(Dataset entries)
_____
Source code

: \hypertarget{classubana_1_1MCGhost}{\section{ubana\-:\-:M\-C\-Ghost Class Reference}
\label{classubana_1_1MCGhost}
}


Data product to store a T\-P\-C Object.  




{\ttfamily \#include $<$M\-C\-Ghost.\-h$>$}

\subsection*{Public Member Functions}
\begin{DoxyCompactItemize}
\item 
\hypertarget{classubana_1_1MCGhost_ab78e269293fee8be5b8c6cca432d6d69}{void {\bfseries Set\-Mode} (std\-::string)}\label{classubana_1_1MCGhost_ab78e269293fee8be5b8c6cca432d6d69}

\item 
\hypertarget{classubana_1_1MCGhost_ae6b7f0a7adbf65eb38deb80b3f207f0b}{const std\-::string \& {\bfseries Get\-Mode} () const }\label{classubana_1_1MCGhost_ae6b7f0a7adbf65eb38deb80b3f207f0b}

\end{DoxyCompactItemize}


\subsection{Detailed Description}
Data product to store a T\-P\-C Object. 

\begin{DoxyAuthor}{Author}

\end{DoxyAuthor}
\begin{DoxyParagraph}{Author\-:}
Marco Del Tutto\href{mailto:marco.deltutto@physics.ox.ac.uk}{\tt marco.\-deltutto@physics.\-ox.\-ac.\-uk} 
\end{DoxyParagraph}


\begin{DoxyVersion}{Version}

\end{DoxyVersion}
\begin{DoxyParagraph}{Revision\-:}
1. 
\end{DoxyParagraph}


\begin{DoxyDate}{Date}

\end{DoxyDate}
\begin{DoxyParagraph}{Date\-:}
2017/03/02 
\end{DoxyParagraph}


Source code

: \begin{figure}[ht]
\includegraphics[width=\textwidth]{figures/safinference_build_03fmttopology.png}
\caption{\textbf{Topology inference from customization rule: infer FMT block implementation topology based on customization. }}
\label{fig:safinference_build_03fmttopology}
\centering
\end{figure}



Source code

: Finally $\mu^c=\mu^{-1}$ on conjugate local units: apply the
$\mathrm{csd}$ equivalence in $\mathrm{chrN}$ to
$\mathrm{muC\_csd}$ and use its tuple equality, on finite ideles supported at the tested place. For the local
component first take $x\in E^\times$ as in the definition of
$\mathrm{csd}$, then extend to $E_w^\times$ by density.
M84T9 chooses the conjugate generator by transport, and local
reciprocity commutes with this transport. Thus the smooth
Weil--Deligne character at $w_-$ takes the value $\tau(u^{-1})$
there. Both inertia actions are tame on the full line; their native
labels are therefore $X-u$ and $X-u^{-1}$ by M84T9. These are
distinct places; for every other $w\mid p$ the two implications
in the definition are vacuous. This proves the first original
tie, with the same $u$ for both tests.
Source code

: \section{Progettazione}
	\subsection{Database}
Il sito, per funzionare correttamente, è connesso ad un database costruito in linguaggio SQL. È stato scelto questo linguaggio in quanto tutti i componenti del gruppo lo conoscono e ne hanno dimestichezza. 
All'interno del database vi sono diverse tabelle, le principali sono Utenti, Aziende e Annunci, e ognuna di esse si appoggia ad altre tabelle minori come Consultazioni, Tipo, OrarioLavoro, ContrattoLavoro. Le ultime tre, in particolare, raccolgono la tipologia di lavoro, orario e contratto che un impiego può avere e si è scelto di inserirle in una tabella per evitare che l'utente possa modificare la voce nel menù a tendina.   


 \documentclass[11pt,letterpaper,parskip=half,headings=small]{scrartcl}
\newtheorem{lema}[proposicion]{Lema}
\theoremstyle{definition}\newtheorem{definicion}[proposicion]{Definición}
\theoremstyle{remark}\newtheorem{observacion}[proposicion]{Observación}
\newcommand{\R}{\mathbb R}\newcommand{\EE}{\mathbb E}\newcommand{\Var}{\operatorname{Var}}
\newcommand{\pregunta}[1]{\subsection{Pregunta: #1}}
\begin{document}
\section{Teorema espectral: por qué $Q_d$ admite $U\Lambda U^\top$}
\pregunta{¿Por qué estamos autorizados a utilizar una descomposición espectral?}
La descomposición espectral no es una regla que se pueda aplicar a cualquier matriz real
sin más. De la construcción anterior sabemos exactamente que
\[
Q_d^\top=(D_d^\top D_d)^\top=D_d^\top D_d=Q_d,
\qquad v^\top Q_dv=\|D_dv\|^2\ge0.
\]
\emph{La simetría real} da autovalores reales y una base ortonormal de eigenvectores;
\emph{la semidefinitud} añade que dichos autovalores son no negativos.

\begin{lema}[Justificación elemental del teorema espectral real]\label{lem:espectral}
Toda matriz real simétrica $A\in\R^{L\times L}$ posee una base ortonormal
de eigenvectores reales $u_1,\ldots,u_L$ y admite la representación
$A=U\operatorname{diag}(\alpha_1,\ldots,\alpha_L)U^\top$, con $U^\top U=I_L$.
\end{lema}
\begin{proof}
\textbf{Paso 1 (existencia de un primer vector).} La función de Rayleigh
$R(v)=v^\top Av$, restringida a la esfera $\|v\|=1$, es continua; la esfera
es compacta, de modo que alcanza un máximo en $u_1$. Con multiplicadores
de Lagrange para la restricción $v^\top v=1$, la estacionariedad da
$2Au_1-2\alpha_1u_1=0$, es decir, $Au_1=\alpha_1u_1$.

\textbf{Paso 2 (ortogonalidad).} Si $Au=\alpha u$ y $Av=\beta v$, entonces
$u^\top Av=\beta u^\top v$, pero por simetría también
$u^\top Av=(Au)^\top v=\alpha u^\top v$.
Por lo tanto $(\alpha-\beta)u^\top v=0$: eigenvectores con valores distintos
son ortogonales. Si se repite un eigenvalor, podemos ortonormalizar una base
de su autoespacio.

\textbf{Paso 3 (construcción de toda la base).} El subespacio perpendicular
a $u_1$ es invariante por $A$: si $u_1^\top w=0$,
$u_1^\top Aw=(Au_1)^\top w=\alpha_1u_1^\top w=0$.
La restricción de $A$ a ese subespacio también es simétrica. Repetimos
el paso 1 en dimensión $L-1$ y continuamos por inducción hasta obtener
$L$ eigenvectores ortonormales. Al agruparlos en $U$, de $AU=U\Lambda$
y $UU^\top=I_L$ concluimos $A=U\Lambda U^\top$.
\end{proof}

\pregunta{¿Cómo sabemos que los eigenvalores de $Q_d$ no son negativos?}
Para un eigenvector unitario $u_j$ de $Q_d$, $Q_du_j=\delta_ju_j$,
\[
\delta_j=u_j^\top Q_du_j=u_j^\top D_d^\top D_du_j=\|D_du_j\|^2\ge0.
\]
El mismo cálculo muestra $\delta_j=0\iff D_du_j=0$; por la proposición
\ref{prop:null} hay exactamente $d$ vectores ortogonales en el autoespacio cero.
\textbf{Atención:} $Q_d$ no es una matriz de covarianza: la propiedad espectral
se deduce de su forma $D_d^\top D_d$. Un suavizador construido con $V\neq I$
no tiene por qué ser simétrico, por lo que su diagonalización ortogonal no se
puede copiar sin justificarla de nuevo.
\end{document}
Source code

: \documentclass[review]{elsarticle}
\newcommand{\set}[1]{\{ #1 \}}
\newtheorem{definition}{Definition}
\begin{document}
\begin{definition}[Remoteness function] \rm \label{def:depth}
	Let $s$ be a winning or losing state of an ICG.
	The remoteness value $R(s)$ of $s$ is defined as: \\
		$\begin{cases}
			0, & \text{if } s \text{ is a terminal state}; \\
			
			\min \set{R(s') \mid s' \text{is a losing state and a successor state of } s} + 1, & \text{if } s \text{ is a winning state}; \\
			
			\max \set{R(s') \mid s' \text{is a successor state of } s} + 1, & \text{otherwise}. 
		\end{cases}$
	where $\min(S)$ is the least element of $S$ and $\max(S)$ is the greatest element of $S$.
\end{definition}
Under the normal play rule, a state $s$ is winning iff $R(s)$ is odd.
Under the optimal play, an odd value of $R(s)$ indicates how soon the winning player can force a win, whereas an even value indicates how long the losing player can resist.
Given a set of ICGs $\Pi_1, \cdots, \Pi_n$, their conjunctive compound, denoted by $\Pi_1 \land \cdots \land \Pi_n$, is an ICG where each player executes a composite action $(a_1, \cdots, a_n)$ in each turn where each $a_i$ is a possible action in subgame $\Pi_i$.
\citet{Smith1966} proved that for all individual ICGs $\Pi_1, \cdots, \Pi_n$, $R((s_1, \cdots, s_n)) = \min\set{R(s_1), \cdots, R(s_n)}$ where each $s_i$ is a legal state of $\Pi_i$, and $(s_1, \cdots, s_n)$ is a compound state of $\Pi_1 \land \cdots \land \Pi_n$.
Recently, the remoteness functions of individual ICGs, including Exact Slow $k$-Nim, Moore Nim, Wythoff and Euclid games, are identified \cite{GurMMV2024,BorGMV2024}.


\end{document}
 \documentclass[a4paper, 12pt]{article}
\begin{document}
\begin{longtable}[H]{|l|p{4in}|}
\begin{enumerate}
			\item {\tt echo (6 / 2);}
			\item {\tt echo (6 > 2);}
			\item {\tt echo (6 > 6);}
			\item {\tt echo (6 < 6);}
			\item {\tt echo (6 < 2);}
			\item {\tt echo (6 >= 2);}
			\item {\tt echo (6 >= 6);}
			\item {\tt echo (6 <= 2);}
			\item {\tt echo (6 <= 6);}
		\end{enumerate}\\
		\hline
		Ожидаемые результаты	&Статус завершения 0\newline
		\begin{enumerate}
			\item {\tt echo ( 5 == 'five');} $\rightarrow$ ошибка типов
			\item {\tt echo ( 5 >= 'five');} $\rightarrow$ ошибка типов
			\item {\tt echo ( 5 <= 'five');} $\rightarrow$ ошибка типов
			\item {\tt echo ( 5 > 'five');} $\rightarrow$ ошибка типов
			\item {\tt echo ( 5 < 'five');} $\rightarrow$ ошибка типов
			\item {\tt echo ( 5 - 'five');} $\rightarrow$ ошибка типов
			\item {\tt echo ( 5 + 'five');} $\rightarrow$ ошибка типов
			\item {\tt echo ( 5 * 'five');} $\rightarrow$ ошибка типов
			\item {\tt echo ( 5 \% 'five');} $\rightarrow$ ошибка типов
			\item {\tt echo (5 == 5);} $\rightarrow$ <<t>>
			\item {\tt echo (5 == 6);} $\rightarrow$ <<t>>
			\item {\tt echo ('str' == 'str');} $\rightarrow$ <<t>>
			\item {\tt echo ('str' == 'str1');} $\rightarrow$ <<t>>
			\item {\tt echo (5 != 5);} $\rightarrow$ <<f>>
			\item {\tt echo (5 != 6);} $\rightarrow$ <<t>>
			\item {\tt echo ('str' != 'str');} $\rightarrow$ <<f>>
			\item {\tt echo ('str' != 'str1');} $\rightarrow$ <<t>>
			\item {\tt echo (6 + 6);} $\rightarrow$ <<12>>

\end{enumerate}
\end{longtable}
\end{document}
_____
INSTRUCTIONS FOR THE TASK: Search the data for "mathrm". Copy every matching line.

REPLY TO THE EXERCISE:
$\mathrm{csd}$ equivalence in $\mathrm{chrN}$ to
$\mathrm{muC\_csd}$ and use its tuple equality, on finite ideles supported at the tested place. For the local
$\mathrm{csd}$, then extend to $E_w^\times$ by density.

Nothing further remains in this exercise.